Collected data
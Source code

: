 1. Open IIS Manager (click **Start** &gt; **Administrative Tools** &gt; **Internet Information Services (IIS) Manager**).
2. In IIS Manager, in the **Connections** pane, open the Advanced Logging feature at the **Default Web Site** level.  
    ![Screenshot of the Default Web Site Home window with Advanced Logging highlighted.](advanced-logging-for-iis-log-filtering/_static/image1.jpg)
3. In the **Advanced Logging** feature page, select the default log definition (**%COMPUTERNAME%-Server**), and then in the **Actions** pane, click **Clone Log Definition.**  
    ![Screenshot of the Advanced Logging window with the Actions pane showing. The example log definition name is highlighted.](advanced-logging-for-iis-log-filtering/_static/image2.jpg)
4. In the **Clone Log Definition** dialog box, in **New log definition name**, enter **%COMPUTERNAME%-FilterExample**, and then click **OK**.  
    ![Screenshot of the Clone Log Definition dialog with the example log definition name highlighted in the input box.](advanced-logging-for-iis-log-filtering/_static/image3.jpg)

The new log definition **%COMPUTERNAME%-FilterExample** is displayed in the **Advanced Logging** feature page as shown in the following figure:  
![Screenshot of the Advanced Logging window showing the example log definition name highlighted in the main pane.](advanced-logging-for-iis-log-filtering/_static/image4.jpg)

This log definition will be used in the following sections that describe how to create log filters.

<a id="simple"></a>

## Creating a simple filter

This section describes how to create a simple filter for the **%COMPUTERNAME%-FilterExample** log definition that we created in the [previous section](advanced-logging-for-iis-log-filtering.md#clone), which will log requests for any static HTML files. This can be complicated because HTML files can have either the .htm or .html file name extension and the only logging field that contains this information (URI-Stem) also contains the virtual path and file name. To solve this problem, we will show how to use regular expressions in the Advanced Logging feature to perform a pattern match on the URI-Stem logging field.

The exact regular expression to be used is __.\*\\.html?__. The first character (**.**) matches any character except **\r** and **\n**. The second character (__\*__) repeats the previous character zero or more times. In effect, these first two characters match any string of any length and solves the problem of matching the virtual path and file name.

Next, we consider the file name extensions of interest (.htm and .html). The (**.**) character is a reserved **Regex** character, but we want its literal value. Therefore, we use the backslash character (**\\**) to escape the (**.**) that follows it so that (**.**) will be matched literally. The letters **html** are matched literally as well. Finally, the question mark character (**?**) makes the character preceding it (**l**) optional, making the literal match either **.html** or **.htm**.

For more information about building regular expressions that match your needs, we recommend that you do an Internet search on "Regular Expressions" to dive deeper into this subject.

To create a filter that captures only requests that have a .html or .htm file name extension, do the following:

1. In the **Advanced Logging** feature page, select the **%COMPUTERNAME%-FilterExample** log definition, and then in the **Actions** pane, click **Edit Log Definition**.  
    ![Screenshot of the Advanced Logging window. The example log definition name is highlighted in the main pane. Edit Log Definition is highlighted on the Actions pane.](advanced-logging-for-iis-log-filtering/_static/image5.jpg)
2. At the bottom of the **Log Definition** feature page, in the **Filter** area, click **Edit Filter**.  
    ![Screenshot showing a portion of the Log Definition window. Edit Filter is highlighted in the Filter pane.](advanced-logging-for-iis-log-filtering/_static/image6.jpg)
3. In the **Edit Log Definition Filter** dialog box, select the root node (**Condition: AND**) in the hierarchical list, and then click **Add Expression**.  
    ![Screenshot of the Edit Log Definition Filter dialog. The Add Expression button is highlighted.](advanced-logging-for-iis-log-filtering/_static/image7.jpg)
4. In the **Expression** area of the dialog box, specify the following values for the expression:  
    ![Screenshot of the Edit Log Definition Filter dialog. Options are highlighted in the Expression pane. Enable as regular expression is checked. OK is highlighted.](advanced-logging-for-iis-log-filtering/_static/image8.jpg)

### [REQUIREMENT]
Please transcribe the data exactly from its first line. End with the line that contains "2. In IIS Manager, in".

### [FINAL ANSWER]
Source code

: 1. Open IIS Manager (click **Start** &gt; **Administrative Tools** &gt; **Internet Information Services (IIS) Manager**).
2. In IIS Manager, in the **Connections** pane, open the Advanced Logging feature at the **Default Web Site** level.  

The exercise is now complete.